Hadir sebagai narasumber, antara lain Jimly Asshiddiqie, Ketua Mahkamah Konstitusi pertama periode 2003–2008; Zulfikar Arse Sadikin, Wakil Ketua Komisi II DPR RI; M. Afifuddin, Ketua KPU RI; dan Said Salahudin, Wakil Presiden Partai Buruh. Sejumlah penanggap dari kalangan akademisi dan partai politik lain juga turut memberikan pandangan.
Partai Buruh menilai, revisi Undang-Undang Nomor 7 Tahun 2017 tentang Pemilu pasca putusan Mahkamah Konstitusi harus melibatkan partai politik nonparlemen, akademisi, mahasiswa, dan kelompok masyarakat sipil. Menurut mereka, proses perumusan sistem pemilu tidak boleh hanya ditentukan sepihak oleh DPR, tetapi harus menjamin tiga hak konstitusional: right to be heard, right to be considered, dan right to be explained.
Enam Isu Krusial Revisi UU Pemilu
Partai Buruh memaparkan sedikitnya enam isu penting yang harus diatur dalam revisi UU Pemilu:
1. Pemilu Nasional dan Pemilu Lokal Dipisah
Sesuai Putusan MK Nomor 135/PUU-XXII/2024, pemilihan anggota DPRD dan kepala daerah wajib diselenggarakan terpisah dari Pemilu Presiden, DPR, dan DPD dengan jeda dua hingga 2,5 tahun.
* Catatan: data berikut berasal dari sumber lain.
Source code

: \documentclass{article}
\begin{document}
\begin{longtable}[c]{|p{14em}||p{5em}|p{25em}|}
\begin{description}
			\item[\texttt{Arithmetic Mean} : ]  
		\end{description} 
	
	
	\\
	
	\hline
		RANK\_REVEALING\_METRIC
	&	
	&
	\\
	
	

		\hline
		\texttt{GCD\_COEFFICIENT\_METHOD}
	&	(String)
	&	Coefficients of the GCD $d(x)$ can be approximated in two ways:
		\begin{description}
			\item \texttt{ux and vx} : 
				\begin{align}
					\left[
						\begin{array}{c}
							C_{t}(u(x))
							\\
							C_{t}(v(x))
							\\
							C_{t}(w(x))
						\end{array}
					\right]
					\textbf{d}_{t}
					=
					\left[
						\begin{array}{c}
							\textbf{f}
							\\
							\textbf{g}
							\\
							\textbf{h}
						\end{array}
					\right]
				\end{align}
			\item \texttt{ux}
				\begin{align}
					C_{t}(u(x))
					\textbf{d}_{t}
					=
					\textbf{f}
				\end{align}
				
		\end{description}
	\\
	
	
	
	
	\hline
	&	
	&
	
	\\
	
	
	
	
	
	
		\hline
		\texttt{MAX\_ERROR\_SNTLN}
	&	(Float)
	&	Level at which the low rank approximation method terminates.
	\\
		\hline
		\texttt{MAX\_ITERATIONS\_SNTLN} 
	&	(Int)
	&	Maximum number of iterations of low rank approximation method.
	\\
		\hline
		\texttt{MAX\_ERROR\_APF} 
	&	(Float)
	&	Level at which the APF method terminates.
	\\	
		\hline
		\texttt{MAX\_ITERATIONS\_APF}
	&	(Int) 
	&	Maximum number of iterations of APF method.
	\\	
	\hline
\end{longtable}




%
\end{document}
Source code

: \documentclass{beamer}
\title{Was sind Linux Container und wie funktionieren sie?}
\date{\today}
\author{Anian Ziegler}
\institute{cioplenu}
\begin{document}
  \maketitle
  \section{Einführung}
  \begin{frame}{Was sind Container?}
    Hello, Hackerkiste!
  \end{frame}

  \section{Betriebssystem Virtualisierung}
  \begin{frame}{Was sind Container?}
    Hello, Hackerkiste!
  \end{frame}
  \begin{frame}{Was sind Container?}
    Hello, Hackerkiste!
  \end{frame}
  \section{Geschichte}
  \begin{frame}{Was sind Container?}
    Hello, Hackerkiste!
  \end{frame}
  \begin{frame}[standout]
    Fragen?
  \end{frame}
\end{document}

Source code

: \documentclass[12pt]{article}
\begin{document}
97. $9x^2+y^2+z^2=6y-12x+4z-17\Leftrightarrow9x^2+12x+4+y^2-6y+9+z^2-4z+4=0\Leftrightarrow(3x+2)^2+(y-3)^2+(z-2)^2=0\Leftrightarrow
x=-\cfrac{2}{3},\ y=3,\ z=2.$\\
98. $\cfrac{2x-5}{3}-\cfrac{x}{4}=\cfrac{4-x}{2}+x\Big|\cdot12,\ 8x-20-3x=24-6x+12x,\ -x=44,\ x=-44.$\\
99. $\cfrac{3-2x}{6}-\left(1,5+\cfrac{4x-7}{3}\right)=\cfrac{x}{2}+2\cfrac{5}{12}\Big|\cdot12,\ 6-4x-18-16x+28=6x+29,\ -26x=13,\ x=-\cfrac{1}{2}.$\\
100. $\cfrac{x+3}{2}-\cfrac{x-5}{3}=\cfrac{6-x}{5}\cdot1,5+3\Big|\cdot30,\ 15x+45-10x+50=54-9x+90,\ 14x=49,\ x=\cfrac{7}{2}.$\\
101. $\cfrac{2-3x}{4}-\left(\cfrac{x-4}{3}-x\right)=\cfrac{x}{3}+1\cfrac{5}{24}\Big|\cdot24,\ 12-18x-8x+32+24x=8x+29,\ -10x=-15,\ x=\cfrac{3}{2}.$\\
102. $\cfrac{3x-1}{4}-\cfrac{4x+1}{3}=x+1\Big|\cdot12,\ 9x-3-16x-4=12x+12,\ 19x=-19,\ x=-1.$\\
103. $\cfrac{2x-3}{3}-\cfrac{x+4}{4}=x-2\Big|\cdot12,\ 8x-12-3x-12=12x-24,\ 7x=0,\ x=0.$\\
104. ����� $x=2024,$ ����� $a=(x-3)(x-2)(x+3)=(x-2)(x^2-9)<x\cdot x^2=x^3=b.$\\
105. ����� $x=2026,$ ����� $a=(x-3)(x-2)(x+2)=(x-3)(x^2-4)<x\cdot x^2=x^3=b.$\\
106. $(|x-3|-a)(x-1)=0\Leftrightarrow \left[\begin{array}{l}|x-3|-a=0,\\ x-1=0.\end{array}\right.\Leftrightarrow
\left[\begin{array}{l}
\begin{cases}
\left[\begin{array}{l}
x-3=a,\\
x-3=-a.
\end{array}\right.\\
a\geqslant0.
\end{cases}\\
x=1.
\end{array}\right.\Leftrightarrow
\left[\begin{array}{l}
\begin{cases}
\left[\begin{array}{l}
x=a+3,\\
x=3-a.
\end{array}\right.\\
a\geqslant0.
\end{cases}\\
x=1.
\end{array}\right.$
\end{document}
Partai Buruh menolak setiap bentuk deviasi aturan dari putusan MK.
2. Pilkada Tetap Langsung oleh Rakyat
Berdasarkan putusan MK, pilkada harus dipilih langsung oleh rakyat dan tidak boleh kembali ke sistem pemilihan lewat DPRD (indirect election).
3. Penghapusan Presidential Threshold
Sesuai Putusan MK Nomor 62/PUU-XXII/2024, semua partai politik peserta Pemilu berhak mengusung capres-cawapres tanpa syarat ambang batas pencalonan.
4. Penurunan atau Penghapusan Parliamentary Threshold
Merujuk Putusan MK Nomor 116/PUU-XXI/2023, ambang batas perolehan kursi DPR harus diturunkan di bawah 4%, bahkan Partai Buruh mengajukan judicial review untuk menghapusnya menjadi 0%.
5. Aturan Verifikasi Parpol oleh MK
Karena selama ini teknis verifikasi parpol menimbulkan sengketa, Partai Buruh mengusulkan agar model dan teknisnya diatur langsung oleh MK, bukan KPU.
6. Penghapusan Ambang Batas Pencalonan Kepala Daerah
Pasca 2029, semua parpol peserta Pemilu harus dapat mengusung calon kepala daerah tanpa batasan persentase perolehan suara DPRD.
Partai Buruh merekomendasikan agar pengaturan pemilu yang menyangkut kepentingan politik partai di DPR sebaiknya ditetapkan berdasarkan putusan MK demi keadilan dan kepastian hukum.
“Untuk memastikan demokrasi berjalan di rel konstitusi, Partai Buruh akan terus menggunakan hak konstitusionalnya melalui uji materi undang-undang di Mahkamah Konstitusi,” tegas Said Salahudin, Wakil Presiden Partai Buruh.(*).